A.      Aspek Umum Infeksi Pernafasan
Infeksi pada sistem pernafasan dideskripsian sesuai dengan areanya. Pernafasan atas atau saluran pernafsan atas (upper airway), yang meliputi hidung dan faring. Sistem pernafasan bawah meliputi bronkus, bronkeolus ( bagian reaktif pada saluran pernafasan karena ototnya yang halus dan kemampuan untuk membatasi), dan alveolus. Bagian struktur pernafasan yang meliputi klep, laring, dan trakea.
Infeksi pernafasan menyebar dari satu stuktur ke struktur lai karena terhimpitnya membrane mucus yang membentuk garis lurus pada seluruh sistem. Akibatnya infeksi sistem pernafasan meliputi beberapa area dari pada strutur tunggal, walaupun efeknya berpengarauh pada banyak penyakit.
1.       Agen penginfeksi
Sistem pernafasan menjadi berpengaruh oleh bermacam-macam organism terinfeksi. Banyak infeksi yang disebabkan oleh virus, terutama respiratory synctial virus (RSV). Agen lain melakukan serangan pertam atau kedua melibatkan A B-hemolytic streptococcus, staphylococci, haemophilus influenza Chlamydia trachomatis, mycoplasma, dan pneumococci.
2.       Umur
Bayi umur di bawah 3 bulan mempunyai angaka infeksi darah yang rendah karena fungsi pelindung dari antibody keibuan.
3.       Ukuran
Ukuran anatomimempengaruhi respon infeksi sistem pernafasan. Diameter saluran pernafasan terlalu kecil dari pada anak-anak akan menjadi sasaran radang selaput lender dan peningkatan produksi sekresi.
4.       Daya tahan
Kemampuan untuk menahan organisme penyerang di pengaruhi banyak faktor. Kekurangan kekebalan pada anak beresiko terinfeksi. Kondisi laian yang mengurangi daya tahan adalah malnutrisi, anemia, kelelahan dan tubuh yang menakutkan.
5.       Variasi musim
Banyaknya pathogen pada sistem pernafasan yang muncul dalam wabah selama bulan musim semi dan dingin tetapi infeksi mycoplasma sering muncul pada musim gugur dan awal musim semi.

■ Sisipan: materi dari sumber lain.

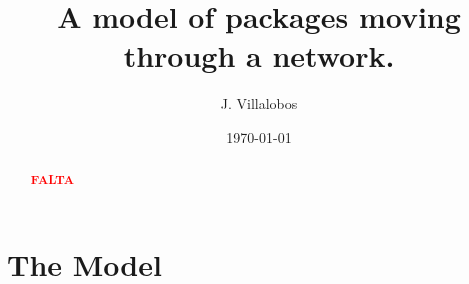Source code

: \documentclass[12pt]{article}
\title{A model of packages moving through a network.}
\author{J. Villalobos}
\date{\today}
\begin{document}
\maketitle

\begin{abstract}
  \textcolor{red}{\large {\bf FALTA}}
\end{abstract}



\section{The Model}
\end{document}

A.    Acute viral Nasopharyngitis
1.       Pengertian
Nasopharyngitis akuat (setara dengan common cold) disebabkan oleh sejumlah virus, biasanya rhinoviruses, RSV, adenovirus, virusunfluenza atau virus parainfluenza.
2.       Manifestasi klinis
Gejala Nasopharyngitis lebih parah pada bayi dan anak-anak dari pada orang dewasa. Pada umumnya demam, terutama pada anak kecil. Anak yang lebih besar memiliki demam ringan, yang muncul pada waktu sakit.
3.       Terapi manajemen
Anak-anak dengan Nasopharyngitis dikelola di rumah. Tidak ada pengobatan spesifik dan tidak ada pula pengobatan spesifik dan tidak ada pula pemberian faksin secara efekif.
4.       Pertimbangan keperawatan
Dingin adalah pengenalan pertama dari orang tua untuk mendeteksi penyakit pada bayi mereka.
B.      Aute streptococcal pharyngitis
1.       Pengertian
Grup A-b-HEMOLITIC STREPTOCCUS (gabhs) infeksi saluran nafas bagian atas ( radang tenggorokan) bukan merupakan penyakit serius, tetapi efek bagi anak merupakan resiko serius. Acute rheumatic fever (ARF), penyakit radang sendi dan sisitem saraf pusat dan acute glomerulonephritis, infeksi akut ginjal kerusakan permanen dapat dihasilkan dari gejala sisa terutama ARF.
2.       Manifestasi klinis
GHBS umumnya merupakan penyakit relative singkat yng bervariasi dari subklinis (tanpa gejala) untuk toksisitas parah.
3.       Evaluasi diagnose
Meskipun 80% sampai 90% dari semua kasus faringitis akut adalah viral, budaya tenggorokan harus dilakukan untuk menyingkirkan GABHS.
4.       Menejemen terapi
Jika tenggorokan streptoccal muncul, minum penicillin sesuai batas yang di anjurkan, untuk mengontrol akut lokal manifestasi dan untuk memelihara batas yang cukup untuk setidaknya 10 hari untuk menghilangkan organism yang mungkin masih ada yang menyebabkan gejala demam reumatik.
5.       Pertimbangan keperawatan
Perawat sering mendapatkan penyeka tenggorokan untuk kultur dan menginstruksikan orang tua untuk pemberian pinisillin dan anlgesik yang diserapkan.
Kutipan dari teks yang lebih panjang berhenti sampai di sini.